Столб просмоленного кислотного пламени, вырвавшийся из раскрывшегося рта харкнувшего зверя, ударил в самую его суть испепеляющим ядовитым облаком, раздирая и дробя на отшелушивающиеся, отсоединяющиеся, разлагающиеся и растворяющиеся частицы.
Старик, вскинув беспомощные крылья, испуганной птицей взметнулся вверх, ревя, крича, извиваясь, корчась и стеная, пытаясь отряхнуться, сбросить с себя кострящийся полымень и спастись, но черно-зеленые языки продолжали жечь его, продолжали грызть и кусать, влеча медленную, слишком медленную мучительную смерть. Посох выпал из разжавшихся дряблых пальцев, крылья, поджавшись, обуглились, душа, пульсирующая в агонии, не могла, не умела, не хотела справляться со страхом настоящей неминуемой смерти, что собиралась стереть её из летописей вселенной уже навсегда.
– Глупый… же ты… щенок… И зачем я… только… связался… с тобой… – простонал, давясь словами и отказывающим голосом, скукоживающийся старик.
Пронесся над озлобленно таращащимся Валетом, с чьих губ каплями спадала огненная кислота, и, кое-как подчинив напоследок собственные каменные кости, тлеющей чахлой вспышкой бросился в открывшийся черный проход.
🐾
Тень старого Дьявола, мечась по коридорам испускающим дух подстреленным зверем, плакала. Боль жгла не знающей исцеления язвой, полученные раны сочились кровью куда более страшной, чем кровь красная и телесная. Он умирал, умирал безвозвратно, отжив свои долгие тысячи лет, скованные неприкаянным холодным сном…

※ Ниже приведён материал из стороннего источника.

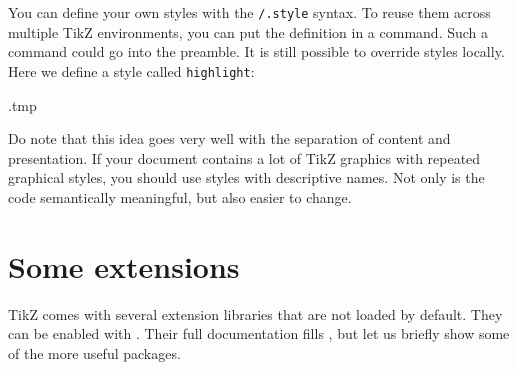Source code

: You can define your own styles with the \verb|/.style| syntax.
To reuse them across multiple TikZ environments,
you can put the definition in a  command.
Such a command could go into the preamble.
It is still possible to override styles locally.
Here we define a style called \verb|highlight|:
%
\begin{VerbatimOut}{\jobname.tmp}
\centering
{}
\newcommand{\dogfile}{pictures/TheDogs.jpg}

\end{VerbatimOut}
\ShowExampleBelow[2]


\begin{practices}
Do note that this idea goes very well with the separation of content and presentation.
If your document contains a lot of TikZ graphics with repeated graphical styles,
you should use styles with descriptive names.
Not only is the code semantically meaningful, but also easier to change.
\end{practices}


%
%
\section{Some extensions}

TikZ comes with several extension libraries that are not loaded by default.
They can be enabled with .
Their full documentation fills \cite[Section~V]{tikz},
but let us briefly show some of the more useful packages.


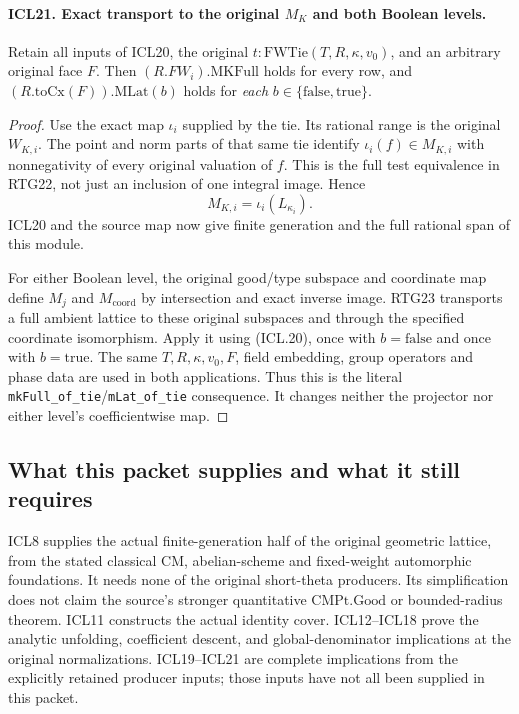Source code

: \documentclass[11pt,a4paper]{article}
\numberwithin{equation}{section}
\theoremstyle{remark}\newtheorem{remark}[theorem]{Remark}
\begin{document}
\paragraph{ICL21. Exact transport to the original \(M_K\) and both Boolean levels.}
\label{claim:ICL21}
Retain all inputs of ICL20, the original
\(t:\mathrm{FWTie}(T,R,\kappa,v_0)\), and an
arbitrary original face \(F\).  Then
\((R.FW_i).\mathrm{MKFull}\) holds for every row,
and \((R.\mathrm{toCx}(F)).\mathrm{MLat}(b)\)
holds for \emph{each} \(b\in\{\mathrm{false},
\mathrm{true}\}\).
\begin{proof}
Use the exact map \(\iota_i\) supplied by the tie.
Its rational range is the original \(W_{K,i}\).
The point and norm parts of that same tie identify
\(\iota_i(f)\in M_{K,i}\) with nonnegativity of
every original valuation of \(f\).  This is the
full test equivalence in RTG22, not just an
inclusion of one integral image.  Hence
\[
 M_{K,i}=\iota_i(L_{\kappa_i}).                         \tag{ICL.20}
\]
ICL20 and the source map now give finite generation
and the full rational span of this module.

For either Boolean level, the original good/type
subspace and coordinate map define \(M_j\) and
\(M_{\mathrm{coord}}\) by intersection and exact
inverse image.  RTG23 transports a full ambient
lattice to these original subspaces and through
the specified coordinate isomorphism.  Apply it
using (ICL.20), once with \(b=\mathrm{false}\)
and once with \(b=\mathrm{true}\).  The same
\(T,R,\kappa,v_0,F\), field embedding, group
operators and phase data are used in both
applications.  Thus this is the literal
\texttt{mk\allowbreak Full\_\allowbreak of\_\allowbreak tie}/\texttt{m\allowbreak Lat\_\allowbreak of\_\allowbreak tie}
consequence.  It changes neither the projector
nor either level's coefficientwise map.
\end{proof}

\subsection{What this packet supplies and what it still requires}

ICL8 supplies the actual finite-generation half of
the original geometric lattice, from the stated
classical CM, abelian-scheme and fixed-weight
automorphic foundations.  It needs none of the
original short-theta producers.  Its simplification
does not claim the source's stronger quantitative
\(\mathrm{CMPt.Good}\) or bounded-radius theorem.
ICL11 constructs the actual identity cover.  ICL12--ICL18
prove the analytic unfolding, coefficient descent,
and global-denominator implications at the original
normalizations.  ICL19--ICL21 are complete implications
from the explicitly retained producer inputs; those
inputs have not all been supplied in this packet.
\end{document}
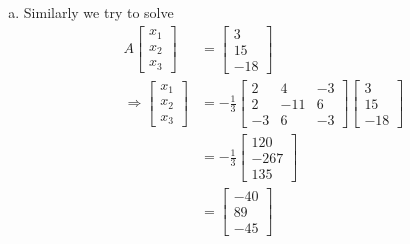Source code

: \documentclass{article}
\begin{document}
\begin{enumerate}[(a)]
\item Similarly we try to solve
\begin{align*}
    A\begin{bmatrix}
        x_1\\x_2\\x_3
    \end{bmatrix} &= \begin{bmatrix}
        3\\15\\-18
    \end{bmatrix}
    \\
    \Rightarrow 
    \begin{bmatrix}
        x_1\\x_2\\x_3
    \end{bmatrix} &=  -\frac{1}{3}\begin{bmatrix}
        2&4&-3 \\
        2&-11&6 \\
        -3&6&-3
    \end{bmatrix}\begin{bmatrix}
        3\\15\\-18
    \end{bmatrix}
    \\
    &= -\frac{1}{3}\begin{bmatrix}
        120\\-267\\135
    \end{bmatrix}
    \\
    &= \begin{bmatrix}
        -40\\89\\-45
    \end{bmatrix}
\end{align*}

\end{enumerate}
\end{document}
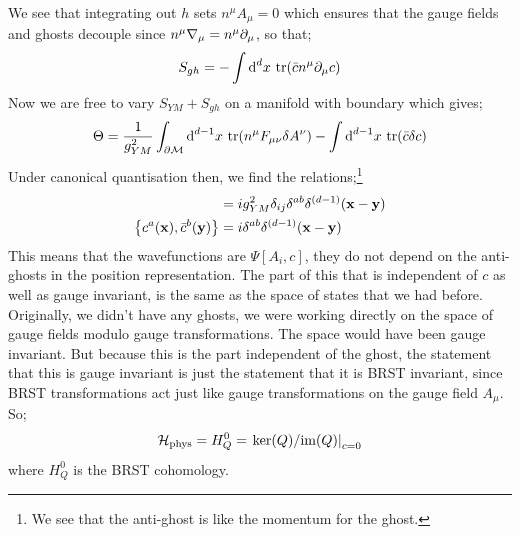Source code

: We see that integrating out $h$ sets $n^{\mu}A_\mu = 0$ which ensures that the gauge fields and ghosts decouple since $n^{\mu}\nabla_\mu = n^{\mu}\partial_\mu$, so that;
\begin{equation*}
S_{gh} = -\int{\text{d}^d x \,\tr(\bar{c}n^\mu \partial_\mu c)}
\end{equation*}
Now we are free to vary $S_{YM} + S_{gh}$ on a manifold with boundary which gives;
\begin{equation}
\Theta = \frac{1}{g^2_{YM}}\int_{\partial \mathcal{M}}{\text{d}^{d - 1}x \,\tr(n^\mu F_{\mu\nu}\delta A^{\nu})} - \int{\text{d}^{d - 1}x \,\tr(\bar{c} \delta c)}
\end{equation}
Under canonical quantisation then, we find the relations;\footnote{We see that the anti-ghost is like the momentum for the ghost.}
\begin{align*}
[A_i^a(\vec{x}), E_j^{b}(\vec{y})] &= ig_{YM}^2\delta_{ij}\delta^{ab}\delta^{(d - 1)}(\vec{x} - \vec{y}) \\
\set{c^a(\vec{x}), \bar{c}^{b}(\vec{y})} &= i\delta^{ab}\delta^{(d - 1)}(\vec{x} - \vec{y})
\end{align*}
This means that the wavefunctions are $\Psi[A_i, c]$, they do not depend on the anti-ghosts in the position representation. The part of this that is independent of $c$ as well as gauge invariant, is the same as the space of states that we had before. Originally, we didn't have any ghosts, we were working directly on the space of gauge fields modulo gauge transformations. The space would have been gauge invariant.  But because this is the part independent of the ghost, the statement that this is gauge invariant is just the statement that it is BRST invariant, since BRST transformations act just like gauge transformations on the gauge field $A_\mu$. So;
\begin{equation*}
\hamilt_{\text{phys}} = H_Q^0 = \left.\text{ker}(Q)/\text{im}(Q)\right|_{c = 0}
\end{equation*}
where $H_Q^{0}$ is the BRST cohomology.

Умирал, но перед смертью хотел сделать кое-что еще.
Оглушенный мукой, он уже не помнил, в каком из тоннелей погибал маленький юный пленник, столь светлый, что не в его праве было притрагиваться к нему прежде. Страх же не успеть, не справиться, не отыскать притуплял остатки пытающегося мыслить рассудка, заставляя бессмысленно и бесцельно биться об одни и те же стены, перепроверенные вдоль и поперек.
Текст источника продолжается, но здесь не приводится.